Tannen asks us to move away from psychological models of relationships which assign blame to one sex or the other and to instead move to a sociolinguistic understanding of communication between the sexes.
Ideally, couples can adapt to one another's styles, but also understand when it is more effective to get some communication needs to be met by other friends. Ultimately, Tannen seeks to relieve the pressure on communication in marriage by giving couples more realistic expectations.
The argument of "Sex, Lies, and Conversation" is one that Tannen has written about at length in her academic work and in her bestselling book, You Just Don't Understand: Men and Women in Conversation. This article was written for The Washington Post at the time of her book's publication and is a summary of her main ideas as well as an advertisement for her book.

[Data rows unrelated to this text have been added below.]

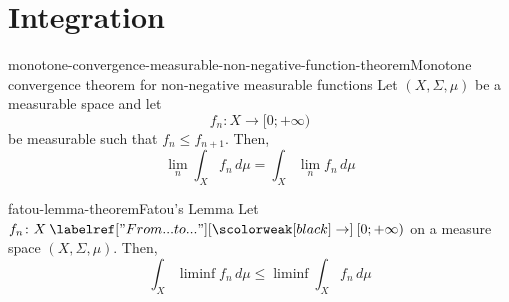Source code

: \documentclass[preview]{standalone}
\begin{document}
\genpage

\section{Integration}

\begin{snippettheorem}{monotone-convergence-measurable-non-negative-function-theorem}{Monotone convergence theorem for non-negative measurable functions}
    Let \((X, \Sigma, \mu)\) be a measurable space and let
    \[
        f_n \colon X \to [0; +\infty)
    \] be measurable
    such that \(f_n \leq f_{n+1}\). Then,
    \[
        \lim_n \int_X f_n\,d\mu = \int_X \lim_n f_n\,d\mu
    \]
\end{snippettheorem}

\begin{snippettheorem}{fatou-lemma-theorem}{Fatou's Lemma}
    Let \(f_n \colon X \fromto [0; +\infty)\) on a measure space \((X, \Sigma, \mu)\). Then,
    \[
        \int_X \liminf f_n \, d\mu \leq \liminf \int_X f_n \, d\mu
    \]
\end{snippettheorem}
\end{document}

How Well does the Author Appeal to the Audience? Generally, a linguist doesn't speak to a mass audience, and so Tannen's attempt to apply the discourse of linguistic studies to everyday life is a bit audacious, but her use of everyday examples, such as the talkative man at a dinner party who is silent at home, and the woman who feels her boyfriend is ignoring her when he lies down when she is speaking makes her work accessible to her intended audience, a typical married couple.
Moreover, Tannen for the most part avoids academic terms although she can't help but make a jab at psychologists and their "mechanical engineering" which she suggests tend to evolve into a blame game and presents her arguments in common language that her audience can understand, even ending with a pithy re-writing of an old favorite: While this article doesn't fully explain how a couple can actually achieve that effective cross-cultural communication, Tannen does give a few specific tips such as not assuming that your spouse isn't listening just because they don't give you the non-verbal cues you expect.
Primarily, this article makes the reader consider re-thinking their attitudes and actions towards communicating with the opposite sex, and, moreover, makes the reader interested in reading more about Tannen's ideas, which is, of course, one of her purposes in writing the article.Watch a video of Deborah Tannen's talk based on the book here.
LISTEN TO RADIO INTERVIEWS ABOUT THE BOOK. "A Linguist Breaks Down What We Really Mean When We Call Our Friends 'Close'" The Atlantic, other books by Deborah Tannen.
read deborah . Deborah Tannen's Can't We Talk Deborah Tannen’s case study entitled “Can’t We Talk?” is the most relevant reading that I have ever done for any class.
It relates to a problem that every person regardless of age, race or sex, will . In Deborah Tannen’s “The Power of Talk” basely describe a different linguistic style between men and women when they interacted with people.
The Argument Culture In Deborah Tannen’s article “The Argument Culture,” she states that argument and debate “urge us to approach the world, and the people in it, in an adversarial frame of mine.” She calls this new norm of society “The argument culture”.
The argument culture “rests on the assumption that opposition is the best way to get anything done”. Deborah Tannen’s case study entitled “Can’t We Talk?” is the most relevant reading that I have ever done for any class.
It relates to a problem that every person regardless of age, race or sex, will have to face many times in his or her lifetime. It probably comes as no surprise to anyone on earth that girls and boys, chicks and dudes, ladies and gents talk a different schwenkreis.com news schwenkreis.com author-linguist Deborah Tannen has descended from.